Por: Eduardo Jiménez J.
@ejj2107
Una verdad evidente es que Mario Vargas Llosa no es un
escritor muy querido por el público como lo fue Julio Ramón Ribeyro o lo es
Alfredo Bryce Echenique. El primero ya era idolatrado en vida y, muerto, casi
es considerado un santo laico; mientras que a Bryce se le perdona todo, hasta
los plagios descarados que perpetró en ciertos artículos publicados en los
diarios (felizmente no postula para presidente de nada).
Quizàs la falta de querencia contra Mario obedece a su
carácter controversial, polémico, que “pisa callos” sin importar a quién.
Expone sus opiniones directamente, en un ambiente como el limeño acostumbrado a
la ambigüedad e hipocrecía. Por ello es más temido que querido, más respetado
que amado.
Hombre de su tiempo como lo fue su gran modelo de
intelectual, Jean Paul Sartre, comprometido con pasión en causas diversas,
profesando una honestidad consecuente, sin doblez, sea como antaño cuando
defendió la revolución cubana o ahora defendiendo el laicismo del estado o el
matrimonio igualitario.
El paso del marxismo al liberalismo no fue abrupto. Del
rompimiento con el modelo cubano en los setenta, pasó a una suerte de
socialdemocracia escandinava y, luego, entre los ochenta y noventa al
liberalismo clásico. Fue una lucha agónica consigo mismo, antes que un “cambio
de camiseta” como les sucedió a muchos intelectuales de aquellos años.
Buen polemista, pero mejor prosista, no solo de novelas,
sino ensayos y, claro está, artículos periodísticos, género que cultiva desde
los quince años. Cuando se publiqué la edición definitiva de sus obras
completas, de hecho abarcará considerables tomos. Obvio que no todo es de
pareja calidad (ni a Cervantes se le puede pedir eso). De sus novelas, tres o
cuatro resisten el paso del tiempo. Del teatro no podemos decir lo mismo. Sus
ensayos sí son más contundentes y quizás la posteridad lo catalogue a Mario
como notable ensayista y gran novelista. Racional pero también persuasivo, sabe
argumentar coherentemente, sin descuidar la prosa.
Si bien su paso por la política activa fue corto, de 1987
a 1990, cuando tienta desastrosamente la presidencia de la república, nunca ha
dejado de preocuparse por la cosa pública.
En los noventa realiza una crítica feroz contra el gobierno de Fujimori por
corrupto y ladrón. Muchos confundieron su actitud con resentimiento por perder
la presidencia, pero el tiempo le daría la razón: el de Fujimori fue quizás uno
de los gobiernos más corruptos y miserables de nuestra vida republicana.

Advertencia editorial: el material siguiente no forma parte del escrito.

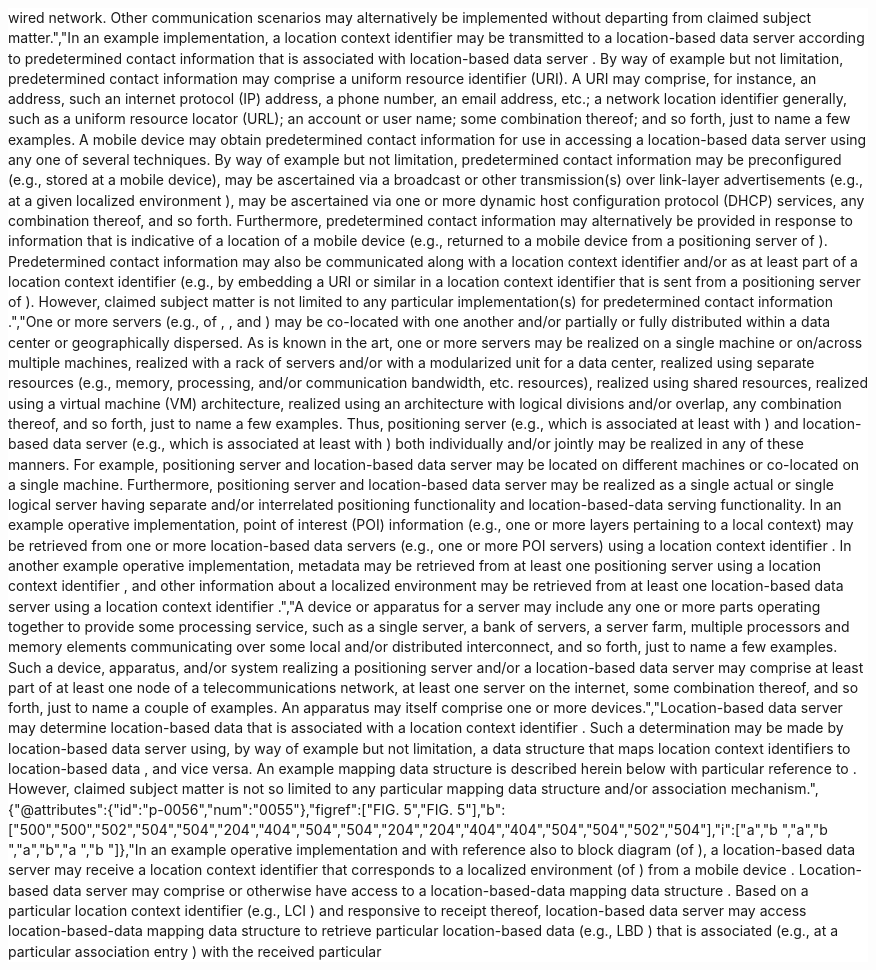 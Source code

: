 wired network. Other communication scenarios may alternatively be implemented without departing from claimed subject matter.","In an example implementation, a location context identifier  may be transmitted to a location-based data server  according to predetermined contact information  that is associated with location-based data server . By way of example but not limitation, predetermined contact information  may comprise a uniform resource identifier (URI). A URI may comprise, for instance, an address, such an internet protocol (IP) address, a phone number, an email address, etc.; a network location identifier generally, such as a uniform resource locator (URL); an account or user name; some combination thereof; and so forth, just to name a few examples. A mobile device  may obtain predetermined contact information  for use in accessing a location-based data server  using any one of several techniques. By way of example but not limitation, predetermined contact information  may be preconfigured (e.g., stored at a mobile device), may be ascertained via a broadcast or other transmission(s) over link-layer advertisements (e.g., at a given localized environment ), may be ascertained via one or more dynamic host configuration protocol (DHCP) services, any combination thereof, and so forth. Furthermore, predetermined contact information  may alternatively be provided in response to information  that is indicative of a location of a mobile device (e.g., returned to a mobile device  from a positioning server  of ). Predetermined contact information  may also be communicated along with a location context identifier  and\/or as at least part of a location context identifier  (e.g., by embedding a URI or similar in a location context identifier  that is sent from a positioning server  of ). However, claimed subject matter is not limited to any particular implementation(s) for predetermined contact information .","One or more servers  (e.g., of , , and ) may be co-located with one another and\/or partially or fully distributed within a data center or geographically dispersed. As is known in the art, one or more servers may be realized on a single machine or on\/across multiple machines, realized with a rack of servers and\/or with a modularized unit for a data center, realized using separate resources (e.g., memory, processing, and\/or communication bandwidth, etc. resources), realized using shared resources, realized using a virtual machine (VM) architecture, realized using an architecture with logical divisions and\/or overlap, any combination thereof, and so forth, just to name a few examples. Thus, positioning server  (e.g., which is associated at least with ) and location-based data server  (e.g., which is associated at least with ) both individually and\/or jointly may be realized in any of these manners. For example, positioning server  and location-based data server  may be located on different machines or co-located on a single machine. Furthermore, positioning server  and location-based data server  may be realized as a single actual or single logical server having separate and\/or interrelated positioning functionality and location-based-data serving functionality. In an example operative implementation, point of interest (POI) information (e.g., one or more layers pertaining to a local context) may be retrieved from one or more location-based data servers  (e.g., one or more POI servers) using a location context identifier . In another example operative implementation, metadata may be retrieved from at least one positioning server  using a location context identifier , and other information about a localized environment may be retrieved from at least one location-based data server  using a location context identifier .","A device or apparatus for a server may include any one or more parts operating together to provide some processing service, such as a single server, a bank of servers, a server farm, multiple processors and memory elements communicating over some local and\/or distributed interconnect, and so forth, just to name a few examples. Such a device, apparatus, and\/or system realizing a positioning server  and\/or a location-based data server  may comprise at least part of at least one node of a telecommunications network, at least one server on the internet, some combination thereof, and so forth, just to name a couple of examples. An apparatus may itself comprise one or more devices.","Location-based data server  may determine location-based data  that is associated with a location context identifier . Such a determination may be made by location-based data server  using, by way of example but not limitation, a data structure that maps location context identifiers  to location-based data , and vice versa. An example mapping data structure is described herein below with particular reference to . However, claimed subject matter is not so limited to any particular mapping data structure and\/or association mechanism.",{"@attributes":{"id":"p-0056","num":"0055"},"figref":["FIG. 5","FIG. 5"],"b":["500","500","502","504","504","204","404","504","504","204","204","404","404","504","504","502","504"],"i":["a","b ","a","b ","a","b","a ","b "]},"In an example operative implementation and with reference also to block diagram  (of ), a location-based data server  may receive a location context identifier  that corresponds to a localized environment  (of ) from a mobile device . Location-based data server  may comprise or otherwise have access to a location-based-data mapping data structure . Based on a particular location context identifier  (e.g., LCI ) and responsive to receipt thereof, location-based data server  may access location-based-data mapping data structure  to retrieve particular location-based data  (e.g., LBD ) that is associated (e.g., at a particular association entry ) with the received particular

Recuperada la democracia en el 2000, se convirtió en
“garante” de esta, avalando dos candidaturas que llegaron a la presidencia: la
de Toledo y la de Humala. La de Humala fue la más sensible y controversial,
sobretodo porque gran parte del electorado no confiaba plenamente en su
“conversión” a demócrata, luego de abrazar ardoramente el polo rojo del
chavismo. Sin embargo, cumplió su palabra y –al igual que Toledo- abandonó el
poder con baja aprobación y cubierto de escándalos y denuncias.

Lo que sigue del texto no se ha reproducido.